■ Task goal
Find and copy each line of the data that includes "même".

■ Dataset entries
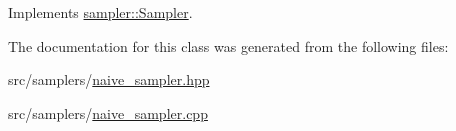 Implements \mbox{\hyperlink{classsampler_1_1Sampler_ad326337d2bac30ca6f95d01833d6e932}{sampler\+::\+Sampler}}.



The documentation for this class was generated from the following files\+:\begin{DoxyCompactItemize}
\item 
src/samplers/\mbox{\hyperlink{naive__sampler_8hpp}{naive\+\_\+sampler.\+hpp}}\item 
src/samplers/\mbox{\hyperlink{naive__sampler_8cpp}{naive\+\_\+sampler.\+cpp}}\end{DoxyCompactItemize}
--
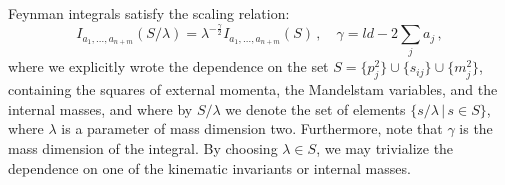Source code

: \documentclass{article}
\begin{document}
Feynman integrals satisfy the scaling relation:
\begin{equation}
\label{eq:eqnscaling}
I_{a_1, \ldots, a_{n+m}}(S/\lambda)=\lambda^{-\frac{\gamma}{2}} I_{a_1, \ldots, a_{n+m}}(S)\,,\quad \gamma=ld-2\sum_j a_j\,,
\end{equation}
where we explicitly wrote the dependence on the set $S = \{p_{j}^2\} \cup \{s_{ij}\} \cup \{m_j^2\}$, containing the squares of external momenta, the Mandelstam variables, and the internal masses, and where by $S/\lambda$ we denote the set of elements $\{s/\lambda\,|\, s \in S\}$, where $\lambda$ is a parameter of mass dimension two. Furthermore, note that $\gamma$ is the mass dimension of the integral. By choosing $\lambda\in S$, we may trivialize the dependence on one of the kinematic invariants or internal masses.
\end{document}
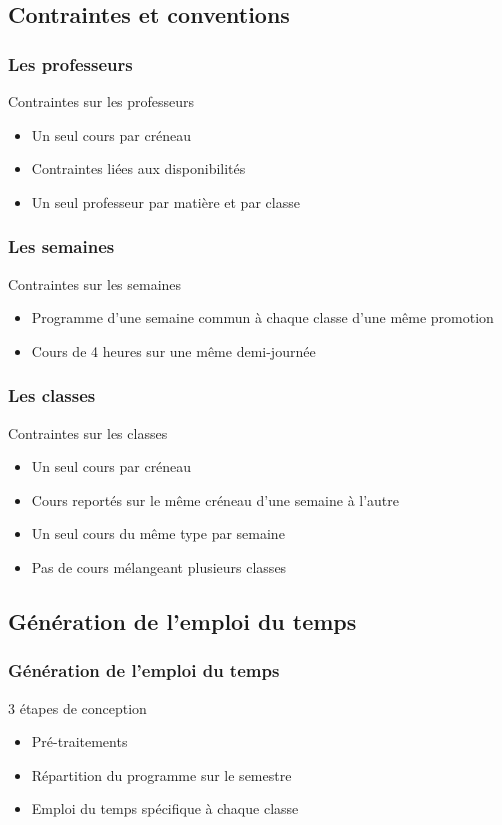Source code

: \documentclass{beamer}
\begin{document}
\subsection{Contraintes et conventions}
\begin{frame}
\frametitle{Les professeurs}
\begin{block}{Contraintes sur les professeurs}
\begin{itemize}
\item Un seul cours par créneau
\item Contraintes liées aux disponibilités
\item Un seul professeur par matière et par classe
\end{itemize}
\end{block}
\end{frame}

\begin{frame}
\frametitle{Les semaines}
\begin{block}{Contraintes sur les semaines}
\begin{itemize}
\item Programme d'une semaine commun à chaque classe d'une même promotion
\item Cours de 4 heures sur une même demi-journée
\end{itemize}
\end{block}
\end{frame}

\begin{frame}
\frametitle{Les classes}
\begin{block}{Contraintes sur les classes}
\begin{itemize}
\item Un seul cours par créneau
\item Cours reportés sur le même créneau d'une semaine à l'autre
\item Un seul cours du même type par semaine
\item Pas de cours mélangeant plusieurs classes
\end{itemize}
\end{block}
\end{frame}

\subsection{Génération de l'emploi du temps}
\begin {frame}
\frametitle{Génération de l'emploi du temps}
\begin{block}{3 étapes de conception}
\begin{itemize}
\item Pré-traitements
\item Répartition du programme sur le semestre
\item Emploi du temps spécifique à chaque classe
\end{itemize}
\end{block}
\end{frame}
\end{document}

■ Solution to this problem
\item Programme d'une semaine commun à chaque classe d'une même promotion
\item Cours de 4 heures sur une même demi-journée
\item Cours reportés sur le même créneau d'une semaine à l'autre
\item Un seul cours du même type par semaine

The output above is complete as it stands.